Segment Open

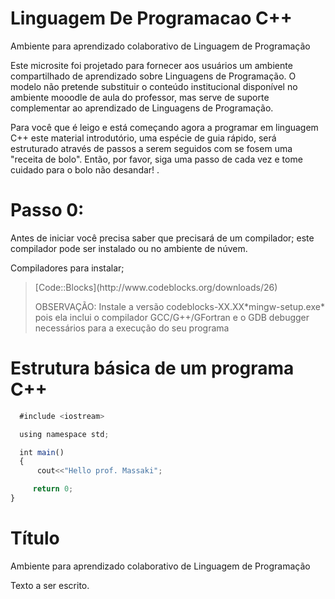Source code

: # Linguagem De Programacao C++
Ambiente para aprendizado colaborativo de Linguagem de Programação

<p>
Este microsite foi projetado para fornecer aos usuários um ambiente compartilhado de aprendizado sobre Linguagens de Programação. O modelo não pretende substituir o conteúdo institucional disponível no ambiente mooodle de aula do professor, mas serve de suporte complementar ao aprendizado de Linguagens de Programação.<br />
</p>
<p>
Para você que é leigo e está começando agora a programar em linguagem C++ este material introdutório, uma espécie de guia rápido, será estruturado através de passos a serem seguidos com se fosem uma "receita de bolo". Então, por favor, siga uma passo de cada vez e tome cuidado para o bolo não desandar! .<br />
</p>

# Passo 0:
<p>
  Antes de iniciar você precisa saber que precisará de um compilador; este compilador pode ser instalado ou no ambiente de núvem.  <br/>
</p>
<p>
  Compiladores para instalar;  <br />
</p>
<blockquote>
<p>
  [Code::Blocks](http://www.codeblocks.org/downloads/26) </p>
 <p>
  OBSERVAÇÃO: Instale a versão codeblocks-XX.XX*mingw-setup.exe* pois ela inclui o compilador GCC/G++/GFortran e o GDB debugger necessários para a execução do seu programa </p>
</blockquote>

# Estrutura básica de um programa C++

```javascript
  #include <iostream>

  using namespace std;

  int main()
  {
      cout<<"Hello prof. Massaki";

     return 0;
}
```
# Título
Ambiente para aprendizado colaborativo de Linguagem de Programação

<p>
Texto a ser escrito.<br />
</p>
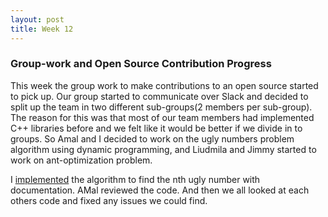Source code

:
 ```yaml
---
layout: post
title: Week 12
---
```

### Group-work and Open Source Contribution Progress
This week the group work to make contributions to an open source started to pick up. Our group started to communicate over Slack and decided to split up the team in two different sub-groups(2 members per sub-group). The reason for this was that most of our team members had implemented C++ libraries before and we felt like it would be better if we divide in to groups. So Amal and I decided to work on the ugly numbers problem algorithm using dynamic programming, and Liudmila and Jimmy started to work on ant-optimization problem. 

I [implemented](https://github.com/anupamdas104/cosmos/blob/Anupam/code/mathematical_algorithms/src/ugly_number/ugly_number.cpp) the algorithm to find the nth ugly number with documentation. AMal reviewed the code. And then we all looked at each others code and fixed any issues we could find. 


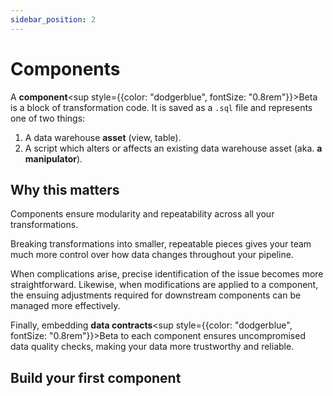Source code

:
 ```yaml
---
sidebar_position: 2
---
```


# Components

A **component**<sup style={{color: "dodgerblue", fontSize: "0.8rem"}}>Beta</sup> is a block of transformation code. It is saved as a `.sql` file and represents one of two things: 
1. A data warehouse **asset** (view, table).
2. A script which alters or affects an existing data warehouse asset (aka. **a manipulator**). 


## Why this matters

Components ensure modularity and repeatability across all your transformations. 

Breaking transformations into smaller, repeatable pieces gives your team much more control over how data changes throughout your pipeline. 

When complications arise, precise identification of the issue becomes more straightforward. Likewise, when modifications are applied to a component, the ensuing adjustments required for downstream components can be managed more effectively.

Finally, embedding **data contracts**<sup style={{color: "dodgerblue", fontSize: "0.8rem"}}>Beta</sup> to each component ensures uncompromised data quality checks, making your data more trustworthy and reliable. 

## Build your first component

Segment Closed

EXERCISE DETAILS ->
Determine the number of lines in the data above that hold "Beta", and reply with that number alone.

YOUR SOLUTION ->
2